Dalla stipula alla querela. È stato l’avvocato Maurizio Miculan, al quale Bardelli si è affidato per l’assistenza legale, a ripercorrere le tappe della vicenda. «I 15 contratti derivati negoziati dalla Ccdf Spa e dalla Finanziaria Bardelli spa tra il 2001 e il 2009 - spiega - avrebbero dovuto garantirle contro il rischio di oscillazione dei tassi di interesse variabili applicati ai mutui accesi con i tre istituti di credito». Nel tempo, intervengono alcune modifiche societarie: nel 2007, Finanziaria Bardelli Spa si rende cessionaria da Ccdf di tutti i contratti da questa già negoziati; nel 2008, diventata intanto Srl, attribuisce mediante scissione il proprio patrimonio alla neocostituita Finba Srl; nel 2011, Finba muta la denominazione in B Holding Spa. Nel frattempo, con frequenza sistematica, dalle banche arrivano funzionari «che - continua Miculan - rappresentano alle società asserite esigenze di chiusura anticipata dei derivati per meglio garantirle dal rischio di variazione tassi». Da qui, la sottoscrizione di nuovi contratti che, “ristrutturando” i vecchi, li vanno a sostituire. Nel 2013, finalmente, i primi sospetti e la consulenza.

Il meccanismo.

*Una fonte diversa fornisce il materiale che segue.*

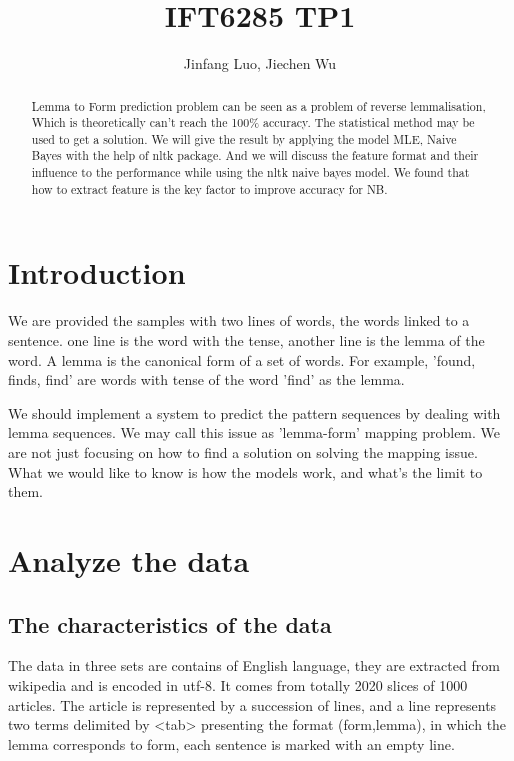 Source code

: \documentclass[a4paper]{article}
\title{IFT6285 TP1}
\author{Jinfang Luo, Jiechen Wu}
\begin{document}
\maketitle

\begin{abstract}
Lemma to Form prediction problem can be seen as a problem of reverse lemmalisation, Which is theoretically can't reach the 100\% accuracy. The statistical method may be used to get a solution. We will give the result by applying the model MLE, Naive Bayes with the help of nltk package. And we will discuss the feature format and their influence to the performance while using the nltk naive bayes model. We found that how to extract feature is the key factor to improve accuracy for NB.
\end{abstract}

\section{Introduction}
We are provided the samples with two lines of words, the words linked to a sentence. one line is the word with the tense, another line is the lemma of the word. A lemma is the canonical form of a set of words. For example, 'found, finds, find' are words with tense of the word 'find' as the lemma.

We should implement a system to predict the pattern sequences by dealing with lemma sequences. We may call this issue as 'lemma-form' mapping problem. We are not just focusing on how to find a solution on solving the mapping issue. What we would like to know is how the models work, and what's the limit to them.  

\section{Analyze the data}

\subsection{The characteristics of the data}
The data in three sets are contains of English language, they are extracted from wikipedia and is encoded in utf-8. It comes from totally 2020 slices of 1000 articles. The article is represented by a succession of lines, and a line represents two terms delimited by <tab> presenting the format (form,lemma), in which the lemma corresponds to form, each sentence is marked with an empty line. 
\end{document}

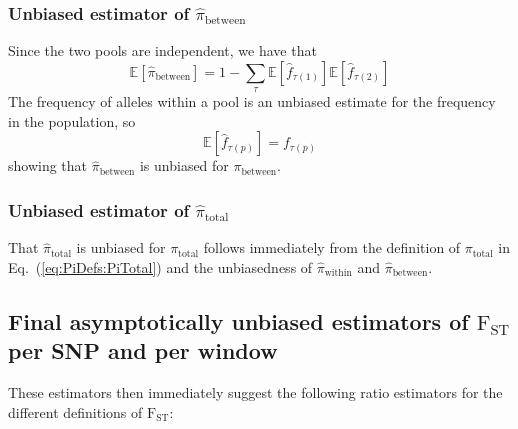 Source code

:\documentclass[letterpaper,fontsize=9pt,DIV=12]{scrartcl}
\newcommand\eqnref[1]{Eq.~(\ref{#1})}
\newcommand{\empfreq}{\widehat{f}}
\begin{document}

\subsubsection*{Unbiased estimator of \texorpdfstring{$\widehat{\pi}_\text{between}$}{Pi Between}}
\label{supp:sec:FST:sub:EstimatorsPi:sub:PiBetween}

Since the two pools are independent, we have that
\[
\mathbb{E}\left[\widehat{\pi}_\text{between}\right] = 1- \sum_\tau \mathbb{E}\left[\empfreq_{\tau(1)}\right]\mathbb{E}\left[\empfreq_{\tau(2)}\right]
\]
The frequency of alleles within a pool is an unbiased estimate for the frequency in the population, so
\[
\mathbb{E}\left[\empfreq_{\tau(p)}\right] = f_{\tau(p)}
\]
showing that $\widehat{\pi}_\text{between}$ is unbiased for $\pi_\text{between}$.


\subsubsection*{Unbiased estimator of \texorpdfstring{$\widehat{\pi}_\text{total}$}{Pi Total}}
\label{supp:sec:FST:sub:EstimatorsPi:sub:PiTotal}

That $\widehat{\pi}_\text{total}$ is unbiased for $\pi_\text{total}$ follows immediately from the definition of $\pi_\text{total}$ in \eqnref{eq:PiDefs:PiTotal} and the unbiasedness of $\widehat{\pi}_\text{within}$ and $\widehat{\pi}_\text{between}$.


\subsection{Final asymptotically unbiased estimators of \texorpdfstring{$\text{F}_\text{ST}$}{FST} per SNP and per window}
\label{supp:sec:FST:sub:EstimatorFST}

These estimators then immediately suggest the following ratio estimators for the different definitions of $\text{F}_\text{ST}$:
\end{document}
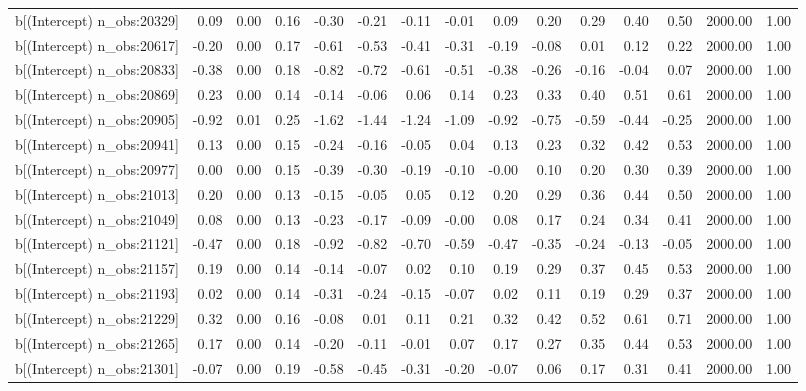 \begin{table}[ht]
\begin{tabular}{rrrrrrrrrrrrrrr}
  b[(Intercept) n\_obs:20329] & 0.09 & 0.00 & 0.16 & -0.30 & -0.21 & -0.11 & -0.01 & 0.09 & 0.20 & 0.29 & 0.40 & 0.50 & 2000.00 & 1.00 \\ 
  b[(Intercept) n\_obs:20617] & -0.20 & 0.00 & 0.17 & -0.61 & -0.53 & -0.41 & -0.31 & -0.19 & -0.08 & 0.01 & 0.12 & 0.22 & 2000.00 & 1.00 \\ 
  b[(Intercept) n\_obs:20833] & -0.38 & 0.00 & 0.18 & -0.82 & -0.72 & -0.61 & -0.51 & -0.38 & -0.26 & -0.16 & -0.04 & 0.07 & 2000.00 & 1.00 \\ 
  b[(Intercept) n\_obs:20869] & 0.23 & 0.00 & 0.14 & -0.14 & -0.06 & 0.06 & 0.14 & 0.23 & 0.33 & 0.40 & 0.51 & 0.61 & 2000.00 & 1.00 \\ 
  b[(Intercept) n\_obs:20905] & -0.92 & 0.01 & 0.25 & -1.62 & -1.44 & -1.24 & -1.09 & -0.92 & -0.75 & -0.59 & -0.44 & -0.25 & 2000.00 & 1.00 \\ 
  b[(Intercept) n\_obs:20941] & 0.13 & 0.00 & 0.15 & -0.24 & -0.16 & -0.05 & 0.04 & 0.13 & 0.23 & 0.32 & 0.42 & 0.53 & 2000.00 & 1.00 \\ 
  b[(Intercept) n\_obs:20977] & 0.00 & 0.00 & 0.15 & -0.39 & -0.30 & -0.19 & -0.10 & -0.00 & 0.10 & 0.20 & 0.30 & 0.39 & 2000.00 & 1.00 \\ 
  b[(Intercept) n\_obs:21013] & 0.20 & 0.00 & 0.13 & -0.15 & -0.05 & 0.05 & 0.12 & 0.20 & 0.29 & 0.36 & 0.44 & 0.50 & 2000.00 & 1.00 \\ 
  b[(Intercept) n\_obs:21049] & 0.08 & 0.00 & 0.13 & -0.23 & -0.17 & -0.09 & -0.00 & 0.08 & 0.17 & 0.24 & 0.34 & 0.41 & 2000.00 & 1.00 \\ 
  b[(Intercept) n\_obs:21121] & -0.47 & 0.00 & 0.18 & -0.92 & -0.82 & -0.70 & -0.59 & -0.47 & -0.35 & -0.24 & -0.13 & -0.05 & 2000.00 & 1.00 \\ 
  b[(Intercept) n\_obs:21157] & 0.19 & 0.00 & 0.14 & -0.14 & -0.07 & 0.02 & 0.10 & 0.19 & 0.29 & 0.37 & 0.45 & 0.53 & 2000.00 & 1.00 \\ 
  b[(Intercept) n\_obs:21193] & 0.02 & 0.00 & 0.14 & -0.31 & -0.24 & -0.15 & -0.07 & 0.02 & 0.11 & 0.19 & 0.29 & 0.37 & 2000.00 & 1.00 \\ 
  b[(Intercept) n\_obs:21229] & 0.32 & 0.00 & 0.16 & -0.08 & 0.01 & 0.11 & 0.21 & 0.32 & 0.42 & 0.52 & 0.61 & 0.71 & 2000.00 & 1.00 \\ 
  b[(Intercept) n\_obs:21265] & 0.17 & 0.00 & 0.14 & -0.20 & -0.11 & -0.01 & 0.07 & 0.17 & 0.27 & 0.35 & 0.44 & 0.53 & 2000.00 & 1.00 \\ 
  b[(Intercept) n\_obs:21301] & -0.07 & 0.00 & 0.19 & -0.58 & -0.45 & -0.31 & -0.20 & -0.07 & 0.06 & 0.17 & 0.31 & 0.41 & 2000.00 & 1.00 \\ 

\end{tabular}
\end{table}
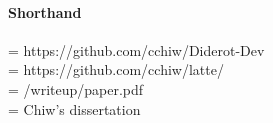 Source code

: \paragraph{Shorthand}
\branch{} =  https://github.com/cchiw/Diderot-Dev\\
\exs{}  = https://github.com/cchiw/latte/\\
\doc{} = \exs{}/writeup/paper.pdf\\
\diss{} =  Chiw's dissertation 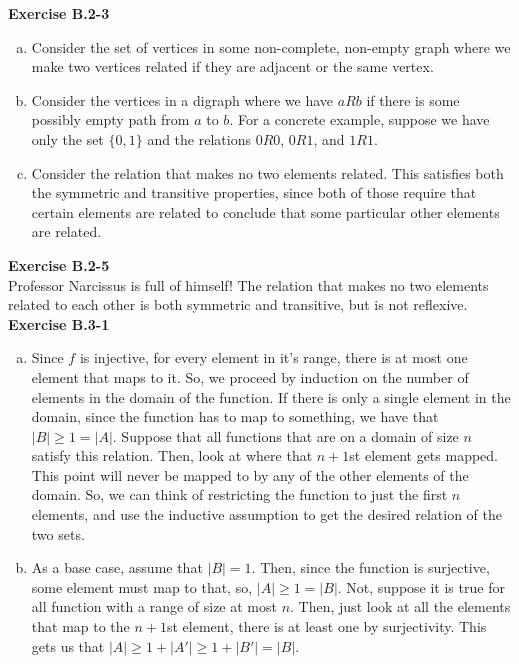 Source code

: \documentclass{article}
\begin{document}
\noindent\textbf{Exercise B.2-3}\\
\begin{enumerate}[a.]
\item
Consider the set of vertices in some non-complete, non-empty graph where we make two vertices related if they are adjacent or the same vertex.
\item
Consider the vertices in a digraph where we have $aRb$ if there is some possibly empty path from $a$ to $b$. For a concrete example, suppose we have only the set $\{0,1\}$ and the relations $0R0$, $0R1$, and $1R1$.
\item
Consider the relation that makes no two elements related. This satisfies both the symmetric and transitive properties, since both of those require that certain elements are related to conclude that some particular other elements are related.\\

\end{enumerate}

\noindent\textbf{Exercise B.2-5}\\
Professor Narcissus is full of himself! The relation that makes no two elements related to each other is both symmetric and transitive, but is not reflexive.\\

\noindent\textbf{Exercise B.3-1}\\
\begin{enumerate}[a.]
\item
Since $f$ is injective, for every element in it's range, there is at most one element that maps to it. So, we proceed by induction on the number of elements in the domain of the function. If there is only a single element in the domain, since the function has to map to something, we have that $|B|\ge 1 = |A|$. Suppose that all functions that are on a domain of size $n$ satisfy this relation. Then, look at where that $n+1$st element gets mapped. This point will never be mapped to by any of the other elements of the domain. So, we can think of restricting the function to just the first $n$ elements, and use the inductive assumption to get the desired relation of the two sets.
\item
As a base case, assume that $|B|=1$. Then, since the function is surjective, some element must map to that, so, $|A|\ge 1 = |B|$. Not, suppose it is true for all function with a range of size at most $n$. Then, just look at all the elements that map to the $n+1$st element, there is at least one by surjectivity. This gets us that $|A| \ge 1 + |A'| \ge 1 + |B'| = |B|$.
\end{enumerate}
\end{document}
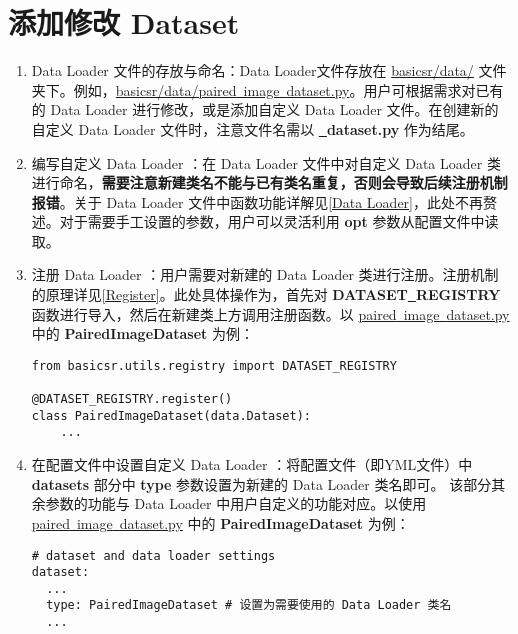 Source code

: \documentclass[../main.tex]{subfiles}
\begin{document}
\section{添加修改 Dataset}
\begin{enumerate}
    \item Data Loader 文件的存放与命名：Data Loader文件存放在 \href{https://github.com/XPixelGroup/BasicSR/tree/master/basicsr/data}{basicsr/data/} 文件夹下。例如，\href{https://github.com/XPixelGroup/BasicSR/tree/master/basicsr/data}{basicsr/data/paired\underline{~}image\underline{~}dataset.py}。用户可根据需求对已有的 Data Loader 进行修改，或是添加自定义 Data Loader 文件。在创建新的自定义 Data Loader 文件时，注意文件名需以  \textbf{\underline{~}dataset.py} 作为结尾。

    \item 编写自定义 Data Loader ：在 Data Loader 文件中对自定义 Data Loader 类进行命名，\textbf{需要注意新建类名不能与已有类名重复，否则会导致后续注册机制报错}。关于 Data Loader 文件中函数功能详解见\ref{Data Loader}，此处不再赘述。对于需要手工设置的参数，用户可以灵活利用 \textbf{opt} 参数从配置文件中读取。

    \item 注册 Data Loader ：用户需要对新建的 Data Loader 类进行注册。注册机制的原理详见\ref{Register}。此处具体操作为，首先对 \textbf{DATASET\underline{~}REGISTRY} 函数进行导入，然后在新建类上方调用注册函数。以 \href{https://github.com/XPixelGroup/BasicSR/tree/master/basicsr/data/paired_image_dataset.py}{paired\underline{~}image\underline{~}dataset.py} 中的 \textbf{PairedImageDataset} 为例：
          \begin{verbatim}
from basicsr.utils.registry import DATASET_REGISTRY

@DATASET_REGISTRY.register()
class PairedImageDataset(data.Dataset):
    ...
\end{verbatim}

    \item 在配置文件中设置自定义 Data Loader ：将配置文件（即YML文件）中 \textbf{datasets} 部分中 \textbf{type} 参数设置为新建的 Data Loader 类名即可。
          该部分其余参数的功能与 Data Loader 中用户自定义的功能对应。以使用 \href{https://github.com/XPixelGroup/BasicSR/tree/master/basicsr/data/paired_image_dataset.py}{paired\underline{~}image\underline{~}dataset.py} 中的 \textbf{PairedImageDataset} 为例：
          \begin{verbatim}
# dataset and data loader settings
dataset:
  ...
  type: PairedImageDataset # 设置为需要使用的 Data Loader 类名
  ...
\end{verbatim}
\end{enumerate}
\end{document}
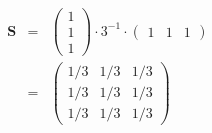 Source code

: \documentclass[10pt,twoside]{book}
\newcommand{\bldgr}[1]{{\mbox{\boldmath {${#1}$}}}} %
\newcommand{\fat}[1]{\mathbf{#1}} %
\newcommand{\transp}{^T} %
\begin{document}
\begin{eqnarray*}
\fat{S} 
& = & \left(
               \begin{array}{c}
                 1 \\
                 1 \\
                 1
               \end{array}
             \right)
   \cdot 3^{-1} \cdot          
  \left(
               \begin{array}{ccc}
                 1 &
                 1 &
                 1
               \end{array}
             \right)            
\\ 
& = & 
  \left(
               \begin{array}{ccc}
                 1/3 & 1/3 & 1/3 \\
                 1/3 & 1/3 & 1/3 \\
                 1/3 & 1/3 & 1/3
               \end{array}
             \right)            
\end{eqnarray*}
\end{document}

Dall’analisi emerge una serie di presunte irregolarità. «Nessuno dei derivati proposti, a eccezione del primo - osserva il difensore - risulta qualificabile come strumento finanziario di “copertura”. La prassi adoperata per la chiusura anticipata, inoltre, appare finalizzata a eliminare soluzioni di continuità tra un contratto e il successivo. In realtà, le rinegoziazioni servivano a rinviare le continue e pesanti perdite subìte dalle società che, nel frattempo, si vedevano prelevare in automatico sostanziosi differenziali e ingentissime commissioni occulte».

Costi fuori contratto. Ed è proprio questo, a parere del legale, l’aspetto più grave della supposta messinscena. «La scoperta - spiega nella denuncia - dell’addebito diretto di commissioni implicite, ossia di costi occulti non evidenziati all’atto della sottoscrizione. Parliamo di oltre 3,8 milioni di euro, sui 7,5 complessivamente trattenuti». Una questione peraltro già al centro di numerose altre vertenze tra istituti di credito ed enti pubblici e molto meno frequente - se non addirittura anomala - nei casi che vedono coinvolte le aziende private. Da noi contattata, Unicredit si è detta «convinta della correttezza del proprio operato: circostanza, questa - ha aggiunto - che si ritiene emergerà anche al termine delle indagini». Considerata la tipologia di derivati finiti sotto la lente della Procura, non è escluso che l’inchiesta possa allargarsi e individuare altri potenziali clienti rimasti - in tesi accusatoria - a loro volta truffati.